Die genauen Beschreibungen ermöglichen einen tiefen, fast intimen Einblick in die Entwicklung der englischen Szene und einiger ihrer Protagonisten, so dass eine gewisse wohlige Nähe zu verspüren ist. Vor Allem bei Lesern, die die Zeit bereits bewusst miterlebt haben, werden vermutlich bei einigen Beschreibungen direkt nostalgische Gefühle aufkommen.
Interview-Zitate liefern auch immer wieder interessante Details, die vielleicht nicht allgemein bekannt sind, und machen das Buch so zu einer Fundgrube für jeden, der es ganz genau wissen will. So erfährt man beispielsweise in einem Nebensatz aus einem Interview mit Peter Murphy (Bauhaus), dass dieser ein großer Fan und Bewunderer von Dead Can Dance seit deren Gründung ist, oder dass die Fans, die zu seinen Konzerten in vollem Vampir-Kostüm auftauchten, ihm diese Assoziation erst bewusst machten.

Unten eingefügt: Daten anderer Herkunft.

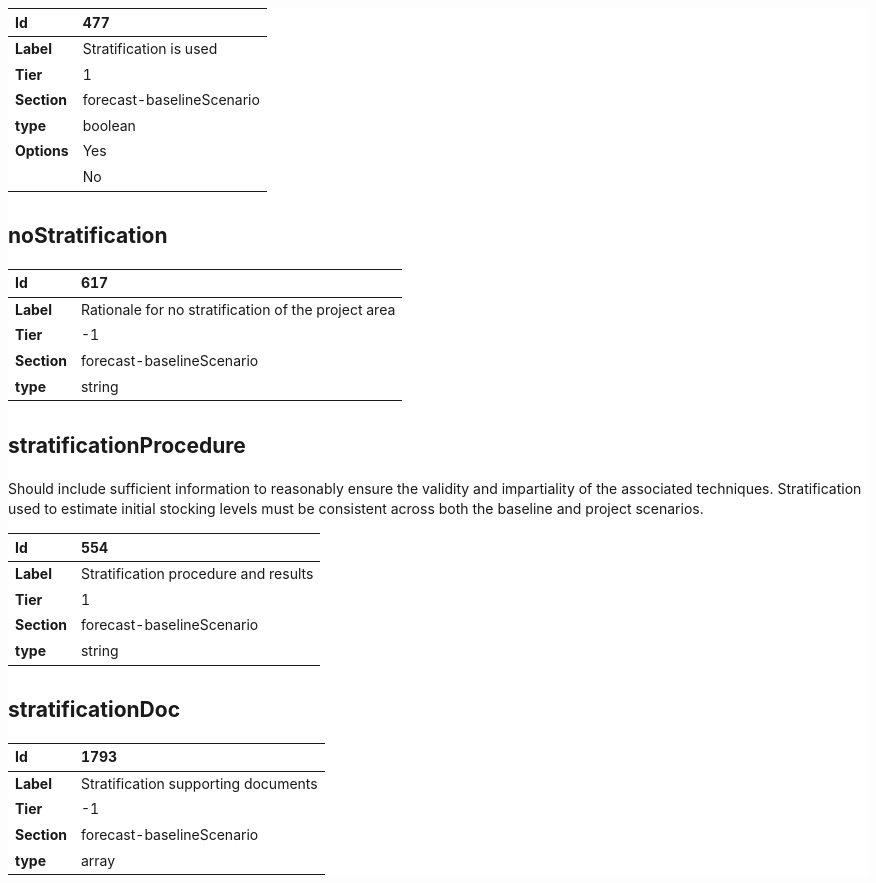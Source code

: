 | Id | 477 |
| :---- | :------------------------------- |
| **Label** | Stratification is used |
| **Tier** | 1 |
| **Section** | forecast-baselineScenario |
| **type** | boolean |
| **Options** | Yes |
| | No |

## noStratification
<a name="noStratification"></a>

| Id | 617 |
| :---- | :------------------------------- |
| **Label** | Rationale for no stratification of the project area  |
| **Tier** | -1 |
| **Section** | forecast-baselineScenario |
| **type** | string |

## stratificationProcedure
<a name="stratificationProcedure"></a>Should include sufficient information to reasonably ensure the validity and impartiality of the associated techniques. Stratification used to estimate initial stocking levels must be consistent across both the baseline and project scenarios.

| Id | 554 |
| :---- | :------------------------------- |
| **Label** | Stratification procedure and results |
| **Tier** | 1 |
| **Section** | forecast-baselineScenario |
| **type** | string |

## stratificationDoc
<a name="stratificationDoc"></a>

| Id | 1793 |
| :---- | :------------------------------- |
| **Label** | Stratification supporting documents |
| **Tier** | -1 |
| **Section** | forecast-baselineScenario |
| **type** | array |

… aber mit kleinen Abstrichen
Was allerdings schade ist: das Buch beschreibt ausschließlich den Weg einiger weniger Bands in England. Bis auf gelegentliche Beschreibungen des Publikums bei Konzerten und Touren der Formationen lässt eigentlich nichts erkennen, dass sich abseits des Kosmos einiger weniger englischer Lokalhelden auch andernorts eine ganz neue Szene von Bands, Fans und deren Veranstaltungen etabliert hat, die sich schließlich weltweit verbreiten wird.

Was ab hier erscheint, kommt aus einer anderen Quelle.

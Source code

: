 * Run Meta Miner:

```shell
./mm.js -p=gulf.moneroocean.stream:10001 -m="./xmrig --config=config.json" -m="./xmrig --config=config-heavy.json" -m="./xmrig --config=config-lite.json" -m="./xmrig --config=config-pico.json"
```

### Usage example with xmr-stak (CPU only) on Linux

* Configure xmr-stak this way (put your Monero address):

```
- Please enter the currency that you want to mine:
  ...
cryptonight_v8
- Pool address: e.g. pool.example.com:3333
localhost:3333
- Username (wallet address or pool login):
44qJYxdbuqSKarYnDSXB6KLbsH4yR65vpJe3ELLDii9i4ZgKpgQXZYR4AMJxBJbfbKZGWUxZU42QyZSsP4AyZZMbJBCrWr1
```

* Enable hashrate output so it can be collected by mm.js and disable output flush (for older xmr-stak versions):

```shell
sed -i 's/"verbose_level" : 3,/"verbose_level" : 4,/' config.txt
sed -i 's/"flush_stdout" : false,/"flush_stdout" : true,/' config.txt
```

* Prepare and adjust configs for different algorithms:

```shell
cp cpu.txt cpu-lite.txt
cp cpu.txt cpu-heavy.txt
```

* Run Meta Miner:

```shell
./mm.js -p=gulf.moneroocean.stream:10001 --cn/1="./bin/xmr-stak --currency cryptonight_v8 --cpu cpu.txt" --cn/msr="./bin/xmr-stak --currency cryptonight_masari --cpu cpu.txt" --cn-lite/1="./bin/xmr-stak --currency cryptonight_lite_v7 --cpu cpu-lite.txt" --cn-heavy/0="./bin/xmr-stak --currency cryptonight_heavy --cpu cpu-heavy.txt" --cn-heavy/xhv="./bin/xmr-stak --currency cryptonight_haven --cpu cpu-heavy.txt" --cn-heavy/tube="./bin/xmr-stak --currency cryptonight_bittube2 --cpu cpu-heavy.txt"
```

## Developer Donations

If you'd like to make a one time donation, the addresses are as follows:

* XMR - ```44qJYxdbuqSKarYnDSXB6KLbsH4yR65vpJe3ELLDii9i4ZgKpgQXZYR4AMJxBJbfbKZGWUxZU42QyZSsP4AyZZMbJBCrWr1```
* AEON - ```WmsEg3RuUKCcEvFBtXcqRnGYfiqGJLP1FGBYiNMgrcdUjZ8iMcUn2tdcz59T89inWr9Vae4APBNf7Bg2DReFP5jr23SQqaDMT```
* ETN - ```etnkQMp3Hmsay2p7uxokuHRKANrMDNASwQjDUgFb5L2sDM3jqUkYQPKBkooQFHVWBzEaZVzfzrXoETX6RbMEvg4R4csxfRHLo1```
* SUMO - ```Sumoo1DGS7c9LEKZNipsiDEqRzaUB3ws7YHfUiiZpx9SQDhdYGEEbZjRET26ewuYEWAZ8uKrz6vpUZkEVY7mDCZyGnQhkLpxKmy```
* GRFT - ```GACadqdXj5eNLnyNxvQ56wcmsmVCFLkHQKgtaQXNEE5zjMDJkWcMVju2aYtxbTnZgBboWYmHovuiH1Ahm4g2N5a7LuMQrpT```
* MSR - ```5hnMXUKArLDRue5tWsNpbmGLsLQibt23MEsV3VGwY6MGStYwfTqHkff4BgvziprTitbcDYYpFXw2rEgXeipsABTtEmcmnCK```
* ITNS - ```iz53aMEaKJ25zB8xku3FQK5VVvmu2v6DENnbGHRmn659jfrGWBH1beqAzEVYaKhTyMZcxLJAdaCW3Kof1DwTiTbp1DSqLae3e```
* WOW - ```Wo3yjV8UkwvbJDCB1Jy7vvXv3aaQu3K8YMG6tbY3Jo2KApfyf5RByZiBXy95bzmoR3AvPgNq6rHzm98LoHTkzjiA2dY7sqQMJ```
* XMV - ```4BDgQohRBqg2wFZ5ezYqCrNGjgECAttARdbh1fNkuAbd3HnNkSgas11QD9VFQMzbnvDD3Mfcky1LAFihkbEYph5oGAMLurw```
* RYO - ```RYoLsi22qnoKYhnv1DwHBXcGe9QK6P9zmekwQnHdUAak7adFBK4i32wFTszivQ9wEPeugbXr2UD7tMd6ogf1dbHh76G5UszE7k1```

Die Einflüsse aus anderen Musikgenres (Industrial, Neoklassik, Metal) oder die Szenen anderer Länder werden schlicht ignoriert, obwohl das Genre nie in einem leeren Raum für sich existierte, sondern immer auch Anregungen aus anderen Genres aufnahm und verarbeitete. Einflußreiche Bands dieser Szenen anderer Länder wie Xmal Deutschland (D) oder Christian Death (USA) werden nur ein oder zweimal in einem Nebensatz erwähnt, erst in den 90ern gegründete Bands kommen trotz des Zeithorizonts bis 2002 gar nicht vor.
So eignet das Buch nicht wirklich als Überblick zur Geburt der Schwarzen Szene, sondern dient eher als Chronik einiger weniger englischer Bands. Hier ist übrigens der deutsche (Unter-)Titel ausnahmsweise um einiges treffender als der englische Originaltitel The Dark Reign of Gothic Rock. Dass Thompson die Wiederauferstehung des Post Punk und Gothic Rock in der zweiten Hälfte der 2000er nicht vorhersieht, kann man ihm dagegen nicht wirklich vorwerfen.
Fazit
Trotz dieser kleinen Unzulänglichkeiten ist das Buch eine recht ausführliche Chronik der frühen englischen Post Punk und Gothic Rock Szene, dabei enorm informativ und glänzt neben seinem flüssigen Stil auch mit einer Vielzahl von interessanten Details für Fans des Genres. Einiges mag vielleicht auch Dinge in einem anderen Licht erscheinen lassen, die man bisher anders gesehen hat.
Von mir gibt daher 4 von 5 Fledermäusen dafür.